"Why, we are prisoners!" exclaimed Passepartout, falling into a chair.
Aouda, with an emotion she tried to conceal, said to Mr. Fogg: "Sir, you must leave me to my fate! It is on my account that you receive this treatment. It is for having saved me!"
Phileas Fogg contented himself with saying that it was impossible. It was quite unlikely that he should be arrested for preventing a suttee. The complainants would not dare present themselves with such a charge. There was some mistake. Moreover, he would not, in any event, abandon Aouda, but would escort her to Hong Kong.
"But the steamer leaves at noon!" observed Passepartout, nervously.
"We shall be on board by noon," replied his master, placidly. It was said so positively that Passepartout could not help muttering to himself, "Parbleu that's certain! Before noon we shall be on board." But he was by no means reassured.
At half-past eight the door opened, the policeman appeared, and, requesting them to follow him, led the way to an adjoining hall. It was evidently a courtroom, and a crowd of Europeans and natives already occupied the rear of the apartment.
Mr. Fogg and his two companions took their places on a bench opposite the desks of the magistrate and his clerk. Immediately after, Judge Obadiah, a fat, round man, followed by the clerk, entered. He proceeded to take down a wig which was hanging on a nail, and put it hurriedly on his head.
"The first case," he said. Then, putting his hand to his head, he exclaimed, "Heh! This is not my wig!"
"No, your worship," returned the clerk, "it is mine."
"My dear Mr. Oysterpuff, how can a judge give a wise sentence in a clerk's wig?"
The wigs were exchanged.
Passepartout was getting nervous, for the hands on the face of the big clock over the judge seemed to go around with terrible rapidity.
"The first case," repeated Judge Obadiah.
"Phileas Fogg?" demanded Oysterpuff.
"I am here," replied Mr. Fogg.
"Present," responded Passepartout.
"Good," said the judge. "You have been looked for, prisoners, for two days on the trains from Bombay."
"But of what are we accused?" asked Passepartout, impatiently.
"You are about to be informed."
"I am an English subject, sir," said Mr. Fogg, "and I have the right -"
"Have you been ill-treated?"
"Not at all."
"Very well. Let the complainants come in."
A door was swung open by order of the judge, and three Indian priests entered.
"That's it," muttered Passepartout. "These are the rogues who were going to burn our young lady."
The priests took their places in front of the judge, and the clerk proceeded to read in a loud voice a complaint of sacrilege against Phileas Fogg and his servant, who were accused of having violated a place held consecrated by the Brahmin religion.

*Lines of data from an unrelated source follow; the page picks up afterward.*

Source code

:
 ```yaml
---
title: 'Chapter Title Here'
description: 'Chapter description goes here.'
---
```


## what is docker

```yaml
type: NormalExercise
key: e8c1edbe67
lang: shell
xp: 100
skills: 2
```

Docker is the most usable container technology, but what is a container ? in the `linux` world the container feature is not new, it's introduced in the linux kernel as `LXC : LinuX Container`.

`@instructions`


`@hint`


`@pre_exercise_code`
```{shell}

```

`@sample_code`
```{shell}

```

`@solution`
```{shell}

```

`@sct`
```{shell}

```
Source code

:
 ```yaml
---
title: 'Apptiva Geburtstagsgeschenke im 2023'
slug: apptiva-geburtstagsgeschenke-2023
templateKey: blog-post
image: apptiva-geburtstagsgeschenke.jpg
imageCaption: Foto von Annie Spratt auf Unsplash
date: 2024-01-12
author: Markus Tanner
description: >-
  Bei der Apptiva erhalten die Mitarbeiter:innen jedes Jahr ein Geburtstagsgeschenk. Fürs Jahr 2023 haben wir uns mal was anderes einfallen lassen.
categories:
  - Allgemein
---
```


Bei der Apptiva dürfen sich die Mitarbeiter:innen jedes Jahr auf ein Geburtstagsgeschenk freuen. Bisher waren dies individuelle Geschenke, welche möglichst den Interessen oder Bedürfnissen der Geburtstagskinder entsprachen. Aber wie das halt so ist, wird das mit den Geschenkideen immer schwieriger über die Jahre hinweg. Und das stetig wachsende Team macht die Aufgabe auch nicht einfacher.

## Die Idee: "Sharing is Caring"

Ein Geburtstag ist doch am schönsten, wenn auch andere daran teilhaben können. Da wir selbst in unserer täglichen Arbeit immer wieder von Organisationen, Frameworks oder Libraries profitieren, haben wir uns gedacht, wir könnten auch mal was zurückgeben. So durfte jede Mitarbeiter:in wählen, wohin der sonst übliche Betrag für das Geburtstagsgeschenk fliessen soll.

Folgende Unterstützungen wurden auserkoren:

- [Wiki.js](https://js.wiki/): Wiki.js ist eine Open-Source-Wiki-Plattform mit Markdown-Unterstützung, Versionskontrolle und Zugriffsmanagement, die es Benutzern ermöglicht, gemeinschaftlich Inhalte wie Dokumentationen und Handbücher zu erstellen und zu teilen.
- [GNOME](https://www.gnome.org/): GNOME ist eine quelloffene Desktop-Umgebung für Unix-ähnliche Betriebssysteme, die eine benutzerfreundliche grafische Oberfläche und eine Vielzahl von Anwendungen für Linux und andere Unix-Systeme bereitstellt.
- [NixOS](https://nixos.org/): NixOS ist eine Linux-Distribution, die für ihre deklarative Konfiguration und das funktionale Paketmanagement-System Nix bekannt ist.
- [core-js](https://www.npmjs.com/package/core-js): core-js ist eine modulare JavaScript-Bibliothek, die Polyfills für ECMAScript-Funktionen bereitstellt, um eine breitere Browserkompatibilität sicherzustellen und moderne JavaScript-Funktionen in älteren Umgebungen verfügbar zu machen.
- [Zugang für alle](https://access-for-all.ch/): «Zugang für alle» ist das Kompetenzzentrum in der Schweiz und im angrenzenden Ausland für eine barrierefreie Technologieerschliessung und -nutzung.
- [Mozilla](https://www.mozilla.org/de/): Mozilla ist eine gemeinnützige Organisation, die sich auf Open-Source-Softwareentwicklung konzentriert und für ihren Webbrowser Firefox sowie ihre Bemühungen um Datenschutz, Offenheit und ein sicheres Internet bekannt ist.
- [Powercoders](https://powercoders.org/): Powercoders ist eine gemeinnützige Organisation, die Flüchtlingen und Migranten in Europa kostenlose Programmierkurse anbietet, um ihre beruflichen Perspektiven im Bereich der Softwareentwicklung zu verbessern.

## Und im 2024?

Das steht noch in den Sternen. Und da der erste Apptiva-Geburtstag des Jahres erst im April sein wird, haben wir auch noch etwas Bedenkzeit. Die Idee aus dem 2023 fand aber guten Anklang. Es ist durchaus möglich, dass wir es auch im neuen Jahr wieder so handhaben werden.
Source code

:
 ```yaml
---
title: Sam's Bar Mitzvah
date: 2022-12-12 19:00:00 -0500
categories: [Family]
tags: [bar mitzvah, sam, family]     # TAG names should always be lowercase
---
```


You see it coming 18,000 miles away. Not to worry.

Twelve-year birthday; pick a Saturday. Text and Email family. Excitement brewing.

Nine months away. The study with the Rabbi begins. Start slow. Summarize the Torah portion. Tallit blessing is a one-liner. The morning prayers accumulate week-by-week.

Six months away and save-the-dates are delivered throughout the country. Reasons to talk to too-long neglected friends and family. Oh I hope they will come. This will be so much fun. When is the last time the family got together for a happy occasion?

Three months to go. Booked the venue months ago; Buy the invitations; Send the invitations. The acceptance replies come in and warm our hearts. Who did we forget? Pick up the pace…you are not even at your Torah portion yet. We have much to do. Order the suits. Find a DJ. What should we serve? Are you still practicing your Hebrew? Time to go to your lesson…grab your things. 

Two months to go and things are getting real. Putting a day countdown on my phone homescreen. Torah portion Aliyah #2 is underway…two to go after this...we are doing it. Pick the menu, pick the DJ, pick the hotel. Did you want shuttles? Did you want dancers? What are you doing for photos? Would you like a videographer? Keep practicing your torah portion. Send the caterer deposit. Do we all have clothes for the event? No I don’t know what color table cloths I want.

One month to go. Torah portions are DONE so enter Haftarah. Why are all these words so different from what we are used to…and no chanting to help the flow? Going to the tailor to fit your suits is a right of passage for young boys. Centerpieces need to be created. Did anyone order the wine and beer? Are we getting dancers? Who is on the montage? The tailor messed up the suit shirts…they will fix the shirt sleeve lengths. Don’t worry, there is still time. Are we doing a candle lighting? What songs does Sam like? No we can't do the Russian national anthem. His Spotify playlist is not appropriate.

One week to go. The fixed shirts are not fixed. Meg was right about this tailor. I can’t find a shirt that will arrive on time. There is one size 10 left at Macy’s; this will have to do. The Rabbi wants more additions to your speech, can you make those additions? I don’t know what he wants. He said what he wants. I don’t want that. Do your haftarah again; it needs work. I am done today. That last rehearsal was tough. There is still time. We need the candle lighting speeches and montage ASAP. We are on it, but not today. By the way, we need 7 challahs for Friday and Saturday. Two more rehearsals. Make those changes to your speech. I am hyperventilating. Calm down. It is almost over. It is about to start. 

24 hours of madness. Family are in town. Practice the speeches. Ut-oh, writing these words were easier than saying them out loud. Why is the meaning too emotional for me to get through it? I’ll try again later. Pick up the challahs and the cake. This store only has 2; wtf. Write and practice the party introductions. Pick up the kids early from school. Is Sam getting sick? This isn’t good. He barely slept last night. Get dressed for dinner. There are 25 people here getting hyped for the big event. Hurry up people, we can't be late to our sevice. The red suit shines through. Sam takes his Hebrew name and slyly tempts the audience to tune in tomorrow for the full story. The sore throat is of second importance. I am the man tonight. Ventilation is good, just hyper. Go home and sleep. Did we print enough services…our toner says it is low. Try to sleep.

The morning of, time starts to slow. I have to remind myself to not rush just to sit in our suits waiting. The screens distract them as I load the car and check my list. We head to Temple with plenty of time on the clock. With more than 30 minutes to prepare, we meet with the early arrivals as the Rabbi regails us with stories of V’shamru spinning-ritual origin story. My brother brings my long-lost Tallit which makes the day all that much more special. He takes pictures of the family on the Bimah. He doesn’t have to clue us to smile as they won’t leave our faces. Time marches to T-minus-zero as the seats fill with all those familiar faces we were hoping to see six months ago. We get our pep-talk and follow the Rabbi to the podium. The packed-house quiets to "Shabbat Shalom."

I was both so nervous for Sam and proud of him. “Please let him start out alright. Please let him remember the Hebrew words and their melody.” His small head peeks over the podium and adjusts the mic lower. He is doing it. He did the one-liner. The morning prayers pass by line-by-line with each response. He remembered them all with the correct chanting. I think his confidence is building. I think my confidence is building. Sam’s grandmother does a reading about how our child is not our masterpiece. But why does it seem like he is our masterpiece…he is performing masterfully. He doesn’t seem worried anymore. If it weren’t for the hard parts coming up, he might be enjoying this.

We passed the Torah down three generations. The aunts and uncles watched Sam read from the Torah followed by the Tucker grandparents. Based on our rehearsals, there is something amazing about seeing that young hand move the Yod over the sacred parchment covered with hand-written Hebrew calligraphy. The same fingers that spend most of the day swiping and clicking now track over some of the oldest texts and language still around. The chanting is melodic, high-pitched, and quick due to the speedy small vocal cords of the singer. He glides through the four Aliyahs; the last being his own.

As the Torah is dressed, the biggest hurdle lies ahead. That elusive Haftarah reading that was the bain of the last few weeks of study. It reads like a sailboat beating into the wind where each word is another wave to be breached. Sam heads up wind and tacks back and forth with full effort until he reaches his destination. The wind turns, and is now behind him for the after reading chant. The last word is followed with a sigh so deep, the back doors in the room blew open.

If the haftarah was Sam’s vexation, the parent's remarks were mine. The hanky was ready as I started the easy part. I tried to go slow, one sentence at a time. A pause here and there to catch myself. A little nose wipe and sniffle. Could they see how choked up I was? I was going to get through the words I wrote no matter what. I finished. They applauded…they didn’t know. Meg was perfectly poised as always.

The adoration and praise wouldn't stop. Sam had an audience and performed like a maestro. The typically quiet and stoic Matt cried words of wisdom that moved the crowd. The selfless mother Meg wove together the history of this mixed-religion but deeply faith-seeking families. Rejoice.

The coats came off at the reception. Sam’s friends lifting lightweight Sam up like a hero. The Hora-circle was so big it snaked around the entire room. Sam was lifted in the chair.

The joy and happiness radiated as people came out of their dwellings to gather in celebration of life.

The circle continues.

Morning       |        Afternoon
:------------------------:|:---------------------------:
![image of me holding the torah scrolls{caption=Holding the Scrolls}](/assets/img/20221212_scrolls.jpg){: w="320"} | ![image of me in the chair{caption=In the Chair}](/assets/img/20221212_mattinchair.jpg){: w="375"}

"You hear the charge?" asked the judge.
"Yes, sir," replied Mr. Fogg, consulting his watch, "and I admit it."
"You admit it?"
"I admit it, and I wish to hear these priests admit, in their turn, what they were going to do at the pagoda of Pillaji."
The priests looked at each other. They did not seem to understand what was said.

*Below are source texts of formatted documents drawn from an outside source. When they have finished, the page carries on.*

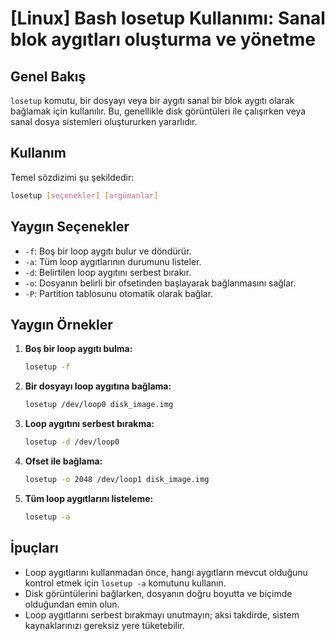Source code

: # [Linux] Bash losetup Kullanımı: Sanal blok aygıtları oluşturma ve yönetme

## Genel Bakış
`losetup` komutu, bir dosyayı veya bir aygıtı sanal bir blok aygıtı olarak bağlamak için kullanılır. Bu, genellikle disk görüntüleri ile çalışırken veya sanal dosya sistemleri oluştururken yararlıdır.

## Kullanım
Temel sözdizimi şu şekildedir:
```bash
losetup [seçenekler] [argümanlar]
```

## Yaygın Seçenekler
- `-f`: Boş bir loop aygıtı bulur ve döndürür.
- `-a`: Tüm loop aygıtlarının durumunu listeler.
- `-d`: Belirtilen loop aygıtını serbest bırakır.
- `-o`: Dosyanın belirli bir ofsetinden başlayarak bağlanmasını sağlar.
- `-P`: Partition tablosunu otomatik olarak bağlar.

## Yaygın Örnekler
1. **Boş bir loop aygıtı bulma:**
   ```bash
   losetup -f
   ```

2. **Bir dosyayı loop aygıtına bağlama:**
   ```bash
   losetup /dev/loop0 disk_image.img
   ```

3. **Loop aygıtını serbest bırakma:**
   ```bash
   losetup -d /dev/loop0
   ```

4. **Ofset ile bağlama:**
   ```bash
   losetup -o 2048 /dev/loop1 disk_image.img
   ```

5. **Tüm loop aygıtlarını listeleme:**
   ```bash
   losetup -a
   ```

## İpuçları
- Loop aygıtlarını kullanmadan önce, hangi aygıtların mevcut olduğunu kontrol etmek için `losetup -a` komutunu kullanın.
- Disk görüntülerini bağlarken, dosyanın doğru boyutta ve biçimde olduğundan emin olun.
- Loop aygıtlarını serbest bırakmayı unutmayın; aksi takdirde, sistem kaynaklarınızı gereksiz yere tüketebilir.
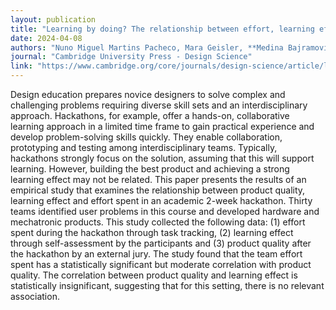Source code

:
 ```yaml
---
layout: publication
title: "Learning by doing? The relationship between effort, learning effect and product quality during hackathons of novice teams"
date: 2024-04-08
authors: "Nuno Miguel Martins Pacheco, Mara Geisler, **Medina Bajramovic**, Gabrielle Fu, Anand Vazhapilli Sureshbabu, Markus Mörtl, Markus Zimmermann "
journal: "Cambridge University Press - Design Science"
link: "https://www.cambridge.org/core/journals/design-science/article/learning-by-doing-the-relationship-between-effort-learning-effect-and-product-quality-during-hackathons-of-novice-teams/8F1235992A31122D210BC7BF8B7DBB9A"
---
```

Design education prepares novice designers to solve complex and challenging problems requiring diverse skill sets and an interdisciplinary approach. Hackathons, for example, offer a hands-on, collaborative learning approach in a limited time frame to gain practical experience and develop problem-solving skills quickly. They enable collaboration, prototyping and testing among interdisciplinary teams. Typically, hackathons strongly focus on the solution, assuming that this will support learning. However, building the best product and achieving a strong learning effect may not be related. This paper presents the results of an empirical study that examines the relationship between product quality, learning effect and effort spent in an academic 2-week hackathon. Thirty teams identified user problems in this course and developed hardware and mechatronic products. This study collected the following data: (1) effort spent during the hackathon through task tracking, (2) learning effect through self-assessment by the participants and (3) product quality after the hackathon by an external jury. The study found that the team effort spent has a statistically significant but moderate correlation with product quality. The correlation between product quality and learning effect is statistically insignificant, suggesting that for this setting, there is no relevant association.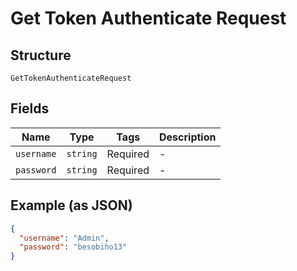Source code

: 
# Get Token Authenticate Request

## Structure

`GetTokenAuthenticateRequest`

## Fields

| Name | Type | Tags | Description |
|  --- | --- | --- | --- |
| `username` | `string` | Required | - |
| `password` | `string` | Required | - |

## Example (as JSON)

```json
{
  "username": "Admin",
  "password": "besobiho13"
}
```

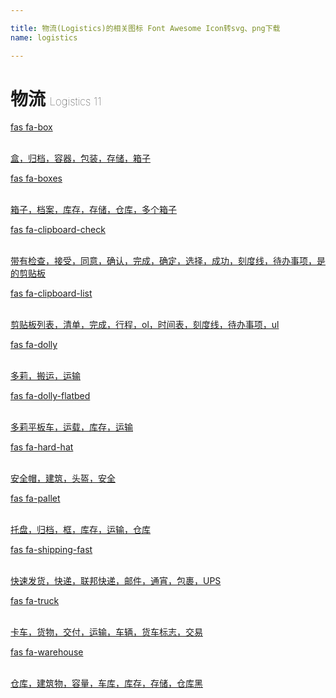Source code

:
 ```yaml
---

title: 物流(Logistics)的相关图标 Font Awesome Icon转svg、png下载
name: logistics

---
```


# 物流  <small style="font-size: 60%;font-weight: 100">Logistics <span class="badge-secondary badge">11</span> </small>

<search tag="logistics" :max="0"/>

<div class="icon-list row" id="search-show"><a href="/icon/solid/box.html" class="icon-item col-6 col-sm-4 col-md-2"><div class="icon-item-inner"><i class="fas fa-box"></i><p><span>fas fa-box</span></p> <p><br>盒，归档，容器，包装，存储，箱子</p></div></a><a href="/icon/solid/boxes.html" class="icon-item col-6 col-sm-4 col-md-2"><div class="icon-item-inner"><i class="fas fa-boxes"></i><p><span>fas fa-boxes</span></p> <p><br>箱子，档案，库存，存储，仓库，多个箱子</p></div></a><a href="/icon/solid/clipboard-check.html" class="icon-item col-6 col-sm-4 col-md-2"><div class="icon-item-inner"><i class="fas fa-clipboard-check"></i><p><span>fas fa-clipboard-check</span></p> <p><br>带有检查，接受，同意，确认，完成，确定，选择，成功，刻度线，待办事项，是的剪贴板</p></div></a><a href="/icon/solid/clipboard-list.html" class="icon-item col-6 col-sm-4 col-md-2"><div class="icon-item-inner"><i class="fas fa-clipboard-list"></i><p><span>fas fa-clipboard-list</span></p> <p><br>剪贴板列表，清单，完成，行程，ol，时间表，刻度线，待办事项，ul</p></div></a><a href="/icon/solid/dolly.html" class="icon-item col-6 col-sm-4 col-md-2"><div class="icon-item-inner"><i class="fas fa-dolly"></i><p><span>fas fa-dolly</span></p> <p><br>多莉，搬运，运输</p></div></a><a href="/icon/solid/dolly-flatbed.html" class="icon-item col-6 col-sm-4 col-md-2"><div class="icon-item-inner"><i class="fas fa-dolly-flatbed"></i><p><span>fas fa-dolly-flatbed</span></p> <p><br>多莉平板车，运载，库存，运输</p></div></a><a href="/icon/solid/hard-hat.html" class="icon-item col-6 col-sm-4 col-md-2"><div class="icon-item-inner"><i class="fas fa-hard-hat"></i><p><span>fas fa-hard-hat</span></p> <p><br>安全帽，建筑，头盔，安全</p></div></a><a href="/icon/solid/pallet.html" class="icon-item col-6 col-sm-4 col-md-2"><div class="icon-item-inner"><i class="fas fa-pallet"></i><p><span>fas fa-pallet</span></p> <p><br>托盘，归档，框，库存，运输，仓库</p></div></a><a href="/icon/solid/shipping-fast.html" class="icon-item col-6 col-sm-4 col-md-2"><div class="icon-item-inner"><i class="fas fa-shipping-fast"></i><p><span>fas fa-shipping-fast</span></p> <p><br>快速发货，快递，联邦快递，邮件，通宵，包裹，UPS</p></div></a><a href="/icon/solid/truck.html" class="icon-item col-6 col-sm-4 col-md-2"><div class="icon-item-inner"><i class="fas fa-truck"></i><p><span>fas fa-truck</span></p> <p><br>卡车，货物，交付，运输，车辆，货车标志，交易</p></div></a><a href="/icon/solid/warehouse.html" class="icon-item col-6 col-sm-4 col-md-2"><div class="icon-item-inner"><i class="fas fa-warehouse"></i><p><span>fas fa-warehouse</span></p> <p><br>仓库，建筑物，容量，车库，库存，存储，仓库黑</p></div></a></div>

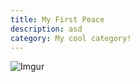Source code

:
 ```yaml
---
title: My First Peace
description: asd
category: My cool category!
---
```


![Imgur](https://i.imgur.com/IvK9sbK.jpg)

"Yes," cried Passepartout, warmly; "at the pagoda of Pillaji, where they were on the point of burning their victim."
The judge stared with astonishment, and the priests were stupefied.
"What victim?" said Judge Obadiah. "Burn whom? In Bombay itself?"
"Bombay?" cried Passepartout.
"Certainly. we are not talking of the pagoda of Pillaji, but of the pagoda of Malabar Hill, at Bombay."
"And as a proof," added the clerk, "here are the desecrator's very shoes, which he left behind him."
Whereupon he placed a pair of shoes on his desk.
"My shoes!" cried Passepartout, in his surprise permitting this imprudent exclamation to escape him.
The confusion of master and man, who had quite forgotten the affair at Bombay, for which they were now detained at Calcutta, may be imagined.
Fix, the detective, had foreseen the advantage which Passepartout's escapade gave him, and, delaying his departure for twelve hours, had consulted the priests of Malabar Hill.